## What to work on
The records below are to be copied exactly, with every picture left out.

Rendered images with source text
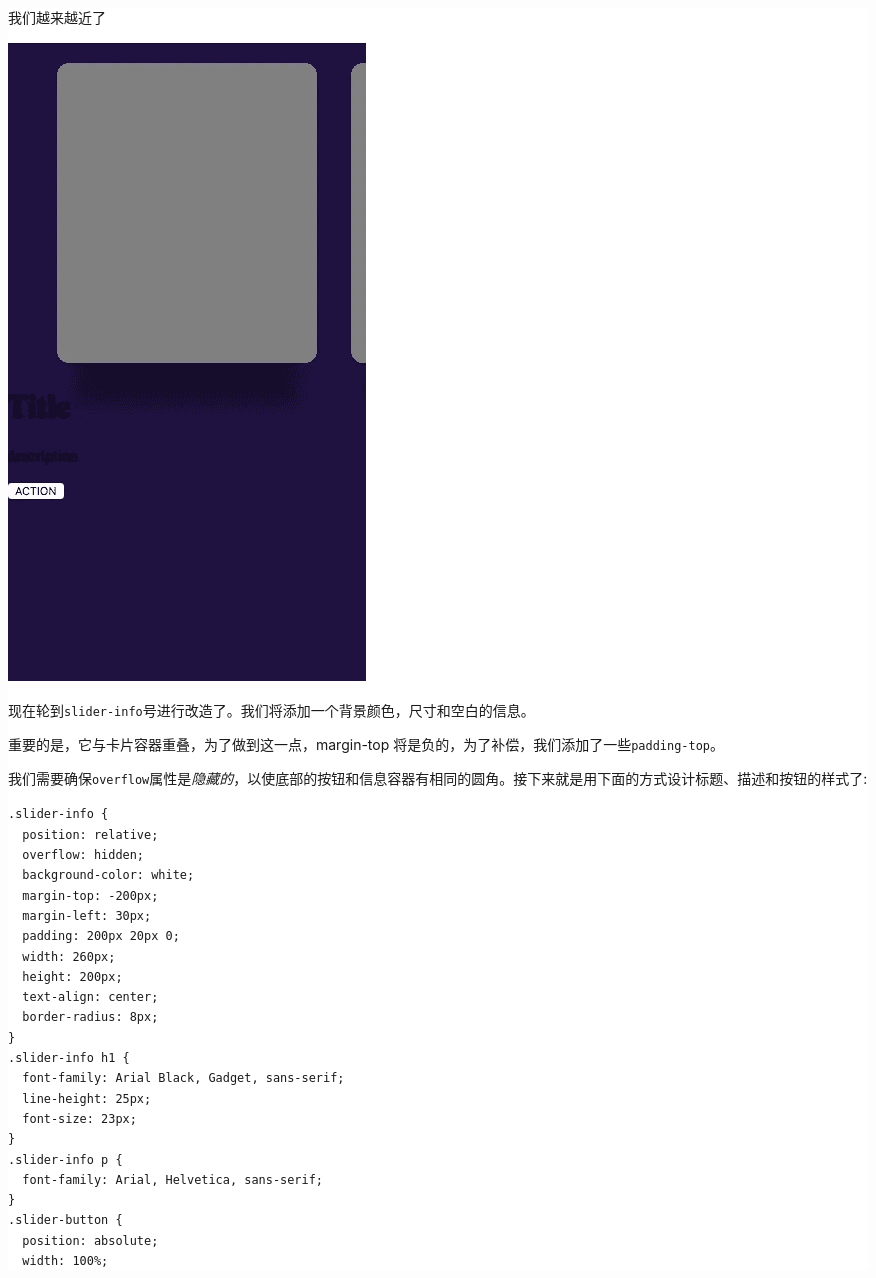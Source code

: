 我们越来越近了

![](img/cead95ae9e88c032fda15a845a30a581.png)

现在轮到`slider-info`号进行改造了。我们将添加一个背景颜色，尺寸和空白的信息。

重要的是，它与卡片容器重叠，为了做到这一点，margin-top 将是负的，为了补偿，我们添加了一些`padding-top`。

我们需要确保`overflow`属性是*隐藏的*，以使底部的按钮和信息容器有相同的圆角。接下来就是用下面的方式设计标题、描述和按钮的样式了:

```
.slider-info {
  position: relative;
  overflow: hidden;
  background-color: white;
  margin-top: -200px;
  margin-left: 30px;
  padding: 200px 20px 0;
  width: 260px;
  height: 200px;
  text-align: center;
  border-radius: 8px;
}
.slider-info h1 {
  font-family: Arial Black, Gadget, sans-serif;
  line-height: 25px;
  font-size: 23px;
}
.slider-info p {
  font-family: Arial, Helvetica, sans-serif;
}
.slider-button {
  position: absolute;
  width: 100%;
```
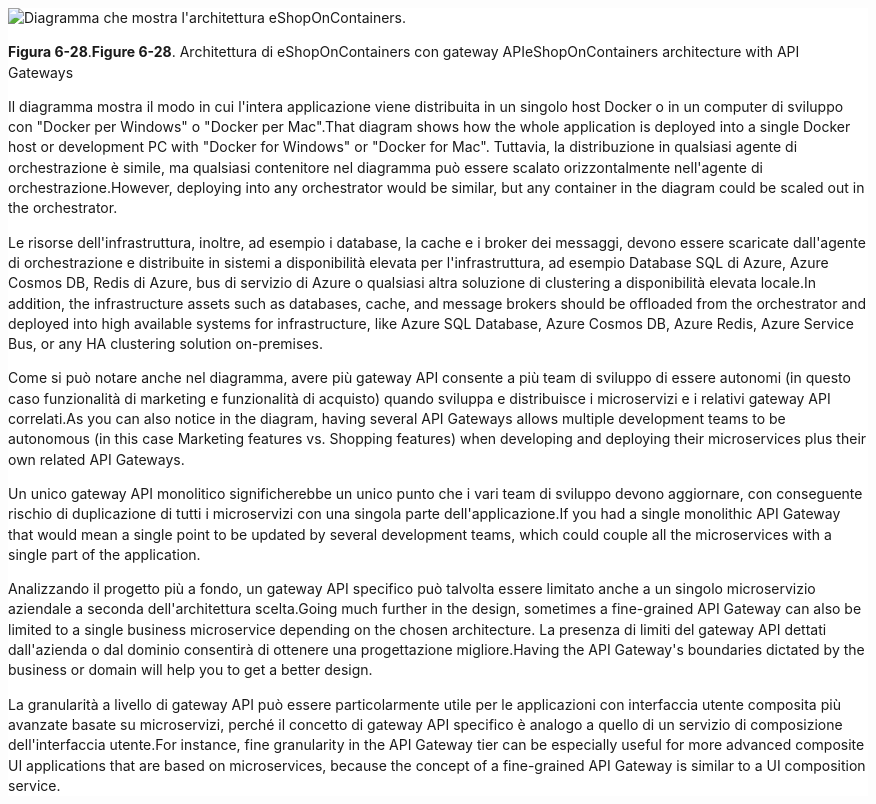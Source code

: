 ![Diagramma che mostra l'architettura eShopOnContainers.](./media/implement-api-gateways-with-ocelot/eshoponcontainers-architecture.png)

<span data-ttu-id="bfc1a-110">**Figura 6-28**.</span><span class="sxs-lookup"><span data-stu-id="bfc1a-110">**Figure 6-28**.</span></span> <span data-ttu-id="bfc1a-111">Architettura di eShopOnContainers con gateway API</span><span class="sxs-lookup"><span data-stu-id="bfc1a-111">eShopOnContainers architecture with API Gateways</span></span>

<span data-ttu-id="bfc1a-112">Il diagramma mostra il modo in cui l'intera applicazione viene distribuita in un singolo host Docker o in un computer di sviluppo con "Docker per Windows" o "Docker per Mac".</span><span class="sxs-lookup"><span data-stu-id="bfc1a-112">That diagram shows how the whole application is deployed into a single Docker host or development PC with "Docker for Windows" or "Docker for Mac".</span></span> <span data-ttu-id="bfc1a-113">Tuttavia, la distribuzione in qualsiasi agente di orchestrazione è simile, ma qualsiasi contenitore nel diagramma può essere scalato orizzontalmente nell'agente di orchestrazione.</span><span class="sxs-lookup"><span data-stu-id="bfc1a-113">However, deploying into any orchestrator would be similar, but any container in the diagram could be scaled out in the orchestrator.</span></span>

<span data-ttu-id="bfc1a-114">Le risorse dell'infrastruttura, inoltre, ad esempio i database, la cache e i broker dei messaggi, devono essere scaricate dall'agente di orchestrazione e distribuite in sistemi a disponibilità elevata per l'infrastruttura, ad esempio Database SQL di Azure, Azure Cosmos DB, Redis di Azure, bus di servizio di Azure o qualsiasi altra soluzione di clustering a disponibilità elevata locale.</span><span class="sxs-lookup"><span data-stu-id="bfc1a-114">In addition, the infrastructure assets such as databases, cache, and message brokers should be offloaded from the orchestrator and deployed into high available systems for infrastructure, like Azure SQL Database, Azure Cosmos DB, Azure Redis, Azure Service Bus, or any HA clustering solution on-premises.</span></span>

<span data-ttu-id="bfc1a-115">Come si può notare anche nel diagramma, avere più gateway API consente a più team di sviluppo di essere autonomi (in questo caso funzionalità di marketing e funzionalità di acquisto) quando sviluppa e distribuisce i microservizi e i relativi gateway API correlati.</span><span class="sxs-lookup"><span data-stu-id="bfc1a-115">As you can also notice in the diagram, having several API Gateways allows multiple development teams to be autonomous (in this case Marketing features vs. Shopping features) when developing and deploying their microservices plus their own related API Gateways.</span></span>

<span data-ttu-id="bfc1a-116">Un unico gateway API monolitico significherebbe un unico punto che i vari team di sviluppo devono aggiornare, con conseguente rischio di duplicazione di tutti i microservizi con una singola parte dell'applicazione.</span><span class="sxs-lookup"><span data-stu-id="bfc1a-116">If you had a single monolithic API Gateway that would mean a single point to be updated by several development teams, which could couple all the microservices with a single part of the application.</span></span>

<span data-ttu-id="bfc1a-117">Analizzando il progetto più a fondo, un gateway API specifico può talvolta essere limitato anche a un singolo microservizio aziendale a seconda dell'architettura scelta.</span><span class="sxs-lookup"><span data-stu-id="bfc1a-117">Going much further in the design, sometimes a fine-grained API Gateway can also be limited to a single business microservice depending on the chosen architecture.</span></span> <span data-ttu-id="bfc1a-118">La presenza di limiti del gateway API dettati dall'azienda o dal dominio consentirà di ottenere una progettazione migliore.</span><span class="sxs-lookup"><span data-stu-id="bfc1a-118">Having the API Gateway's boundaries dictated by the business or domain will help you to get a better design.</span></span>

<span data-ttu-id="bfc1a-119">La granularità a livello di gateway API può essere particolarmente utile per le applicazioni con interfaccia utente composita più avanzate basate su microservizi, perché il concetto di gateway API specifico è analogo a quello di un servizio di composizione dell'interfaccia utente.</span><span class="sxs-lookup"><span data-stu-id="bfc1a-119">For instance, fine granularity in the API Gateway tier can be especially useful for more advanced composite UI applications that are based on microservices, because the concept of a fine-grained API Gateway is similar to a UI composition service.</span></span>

## Solution for this exercise
Source code

: 我们越来越近了

![](img/cead95ae9e88c032fda15a845a30a581.png)

现在轮到`slider-info`号进行改造了。我们将添加一个背景颜色，尺寸和空白的信息。

重要的是，它与卡片容器重叠，为了做到这一点，margin-top 将是负的，为了补偿，我们添加了一些`padding-top`。

我们需要确保`overflow`属性是*隐藏的*，以使底部的按钮和信息容器有相同的圆角。接下来就是用下面的方式设计标题、描述和按钮的样式了:

```
.slider-info {
  position: relative;
  overflow: hidden;
  background-color: white;
  margin-top: -200px;
  margin-left: 30px;
  padding: 200px 20px 0;
  width: 260px;
  height: 200px;
  text-align: center;
  border-radius: 8px;
}
.slider-info h1 {
  font-family: Arial Black, Gadget, sans-serif;
  line-height: 25px;
  font-size: 23px;
}
.slider-info p {
  font-family: Arial, Helvetica, sans-serif;
}
.slider-button {
  position: absolute;
  width: 100%;
```
Source code

: ![Diagramma che mostra l'architettura eShopOnContainers.](./media/implement-api-gateways-with-ocelot/eshoponcontainers-architecture.png)

<span data-ttu-id="bfc1a-110">**Figura 6-28**.</span><span class="sxs-lookup"><span data-stu-id="bfc1a-110">**Figure 6-28**.</span></span> <span data-ttu-id="bfc1a-111">Architettura di eShopOnContainers con gateway API</span><span class="sxs-lookup"><span data-stu-id="bfc1a-111">eShopOnContainers architecture with API Gateways</span></span>

<span data-ttu-id="bfc1a-112">Il diagramma mostra il modo in cui l'intera applicazione viene distribuita in un singolo host Docker o in un computer di sviluppo con "Docker per Windows" o "Docker per Mac".</span><span class="sxs-lookup"><span data-stu-id="bfc1a-112">That diagram shows how the whole application is deployed into a single Docker host or development PC with "Docker for Windows" or "Docker for Mac".</span></span> <span data-ttu-id="bfc1a-113">Tuttavia, la distribuzione in qualsiasi agente di orchestrazione è simile, ma qualsiasi contenitore nel diagramma può essere scalato orizzontalmente nell'agente di orchestrazione.</span><span class="sxs-lookup"><span data-stu-id="bfc1a-113">However, deploying into any orchestrator would be similar, but any container in the diagram could be scaled out in the orchestrator.</span></span>

<span data-ttu-id="bfc1a-114">Le risorse dell'infrastruttura, inoltre, ad esempio i database, la cache e i broker dei messaggi, devono essere scaricate dall'agente di orchestrazione e distribuite in sistemi a disponibilità elevata per l'infrastruttura, ad esempio Database SQL di Azure, Azure Cosmos DB, Redis di Azure, bus di servizio di Azure o qualsiasi altra soluzione di clustering a disponibilità elevata locale.</span><span class="sxs-lookup"><span data-stu-id="bfc1a-114">In addition, the infrastructure assets such as databases, cache, and message brokers should be offloaded from the orchestrator and deployed into high available systems for infrastructure, like Azure SQL Database, Azure Cosmos DB, Azure Redis, Azure Service Bus, or any HA clustering solution on-premises.</span></span>

<span data-ttu-id="bfc1a-115">Come si può notare anche nel diagramma, avere più gateway API consente a più team di sviluppo di essere autonomi (in questo caso funzionalità di marketing e funzionalità di acquisto) quando sviluppa e distribuisce i microservizi e i relativi gateway API correlati.</span><span class="sxs-lookup"><span data-stu-id="bfc1a-115">As you can also notice in the diagram, having several API Gateways allows multiple development teams to be autonomous (in this case Marketing features vs. Shopping features) when developing and deploying their microservices plus their own related API Gateways.</span></span>

<span data-ttu-id="bfc1a-116">Un unico gateway API monolitico significherebbe un unico punto che i vari team di sviluppo devono aggiornare, con conseguente rischio di duplicazione di tutti i microservizi con una singola parte dell'applicazione.</span><span class="sxs-lookup"><span data-stu-id="bfc1a-116">If you had a single monolithic API Gateway that would mean a single point to be updated by several development teams, which could couple all the microservices with a single part of the application.</span></span>

<span data-ttu-id="bfc1a-117">Analizzando il progetto più a fondo, un gateway API specifico può talvolta essere limitato anche a un singolo microservizio aziendale a seconda dell'architettura scelta.</span><span class="sxs-lookup"><span data-stu-id="bfc1a-117">Going much further in the design, sometimes a fine-grained API Gateway can also be limited to a single business microservice depending on the chosen architecture.</span></span> <span data-ttu-id="bfc1a-118">La presenza di limiti del gateway API dettati dall'azienda o dal dominio consentirà di ottenere una progettazione migliore.</span><span class="sxs-lookup"><span data-stu-id="bfc1a-118">Having the API Gateway's boundaries dictated by the business or domain will help you to get a better design.</span></span>

<span data-ttu-id="bfc1a-119">La granularità a livello di gateway API può essere particolarmente utile per le applicazioni con interfaccia utente composita più avanzate basate su microservizi, perché il concetto di gateway API specifico è analogo a quello di un servizio di composizione dell'interfaccia utente.</span><span class="sxs-lookup"><span data-stu-id="bfc1a-119">For instance, fine granularity in the API Gateway tier can be especially useful for more advanced composite UI applications that are based on microservices, because the concept of a fine-grained API Gateway is similar to a UI composition service.</span></span>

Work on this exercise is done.